Tuesday, October 20, 2015

Fix that Amazing 19th Century Technology!

This is a little late, but it's certainly interesting to note even if it might too late to participate. As part of "National Campus Sustainability Month," Chemeketa Community College will host a "Repair Fair and Share" event tomorrow, Wednesday the 21st, from 5pm to 7pm.

April 20, 1901
From the event description:
Chemeketa will host local repair gurus during the Repair Fair and Share. Bring in your bike, small appliance, instrument or fabric item to learn how to troubleshoot basic repairs.
(click to enlarge)
It should not escape notice that a lot of this neat mechanical stuff that can be repaired DIY is essentially 19th century technology!

September 24, 1904
In fact, for a while at the last turn of the century, there was a great overlap in bike repair, umbrella repair, and sewing machine repair.

The other categories, too, will have roots in 19th century manufacturing and practice as well:
  • small appliances
  • instruments
  • knives and scissors
  • tool care
Disaster Relief Trials from 2012
You might have seen the report in BikePortland on this year's Disaster Relief Trials a couple of days ago.

Bikes and this level of technology - portable, repairable, human-powered - is a potential key to local resiliency in disaster.

Band and instruments in front of Sroat & Wilson
(dba The Salem Cyclery)
circa 1899, detail, State Library Photo Collection
And it's all basically 19th century.
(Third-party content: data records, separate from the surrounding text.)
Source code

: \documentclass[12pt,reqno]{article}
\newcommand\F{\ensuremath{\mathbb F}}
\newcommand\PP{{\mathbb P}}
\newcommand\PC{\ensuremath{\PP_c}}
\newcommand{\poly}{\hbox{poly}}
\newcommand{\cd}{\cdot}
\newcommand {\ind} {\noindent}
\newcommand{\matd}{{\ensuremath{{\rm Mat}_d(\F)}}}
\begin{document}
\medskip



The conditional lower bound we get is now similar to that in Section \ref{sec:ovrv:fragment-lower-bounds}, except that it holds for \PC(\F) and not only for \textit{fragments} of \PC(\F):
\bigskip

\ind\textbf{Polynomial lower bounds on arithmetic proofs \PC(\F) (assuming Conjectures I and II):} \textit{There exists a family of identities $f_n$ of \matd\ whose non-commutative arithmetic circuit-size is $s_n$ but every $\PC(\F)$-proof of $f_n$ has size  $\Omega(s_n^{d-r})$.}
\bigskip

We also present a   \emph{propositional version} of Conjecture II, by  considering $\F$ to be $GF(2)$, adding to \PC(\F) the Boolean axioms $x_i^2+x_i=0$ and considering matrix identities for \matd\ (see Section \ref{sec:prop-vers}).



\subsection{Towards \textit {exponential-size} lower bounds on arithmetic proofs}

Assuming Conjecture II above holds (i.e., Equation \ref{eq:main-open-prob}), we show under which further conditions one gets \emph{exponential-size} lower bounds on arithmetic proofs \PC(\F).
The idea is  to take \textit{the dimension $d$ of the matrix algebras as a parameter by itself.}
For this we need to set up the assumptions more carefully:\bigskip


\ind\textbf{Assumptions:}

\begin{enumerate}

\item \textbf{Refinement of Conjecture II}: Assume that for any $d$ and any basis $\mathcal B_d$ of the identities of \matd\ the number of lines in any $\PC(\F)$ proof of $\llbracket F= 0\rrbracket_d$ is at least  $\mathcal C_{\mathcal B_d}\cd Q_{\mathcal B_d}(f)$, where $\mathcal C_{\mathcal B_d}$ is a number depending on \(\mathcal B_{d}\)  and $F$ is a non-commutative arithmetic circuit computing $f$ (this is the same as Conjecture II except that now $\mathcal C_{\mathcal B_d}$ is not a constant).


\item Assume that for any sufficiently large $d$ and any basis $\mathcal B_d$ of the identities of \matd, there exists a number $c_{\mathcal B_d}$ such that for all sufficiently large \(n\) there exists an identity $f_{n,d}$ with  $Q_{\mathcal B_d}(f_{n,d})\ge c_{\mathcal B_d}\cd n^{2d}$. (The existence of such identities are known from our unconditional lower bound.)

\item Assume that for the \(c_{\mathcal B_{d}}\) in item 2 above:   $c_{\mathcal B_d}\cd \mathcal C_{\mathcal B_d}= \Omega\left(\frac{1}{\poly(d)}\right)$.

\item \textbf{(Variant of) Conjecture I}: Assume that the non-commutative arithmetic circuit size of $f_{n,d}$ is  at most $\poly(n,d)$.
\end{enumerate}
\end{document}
Much of our late 20th and 21st century tech isn't going to be useful, dependent as it is on an intact electrical and communications grid and other infrastructure.

Event organizers say
“If you have never fixed a broken toy, repaired a broken lamp, mended a torn seam, patched a flat or replaced an instrument string, repairing something for the first time can be daunting,” Chemeketa Community College Sustainability Coordinator Stephania Fregosi said, “Fixing or making something yourself gives you a can-do mindset, promotes self-esteem, reduces waste and saves money.”

“This isn’t just an event; repair is a way of life. Folks will learn that repairs can be an easy and affordable alternative to tossing things in the garbage,” Jessica Ramey, a waste reduction coordinator for Marion County, said in a press release.
But more than this it's a celebration of basic technology that is old, remains very useful, and potentially more useful yet in the face of catastrophe. Steampunk has a practical side.

More details:
At the event, a fixer volunteer will guide you through how to repair your item. The idea is for people to learn trouble shooting and have the ability to possibly make their own repairs in the future. Guests are expected to stay with their item and be an active participant in learning about the repair process....

The event is limited to items that can be carried in. Large appliances and cars will not be accepted. Due to safety reasons, microwaves ovens, hazardous materials and weapons also are prohibited.
Check out the website to sign up for a slot (at this late date, it might be wait-list only) and for other info.

For more on Fred Wiggins, Watt Shipp, and Sroat & Wilson, see notes on wheeling and old time biking. The band photo is misidentified in the OSL database; it is actually on Commercial Street, and the Cyclery sits on what is now the parking lot between Bike Peddler and Spaghetti Warehouse.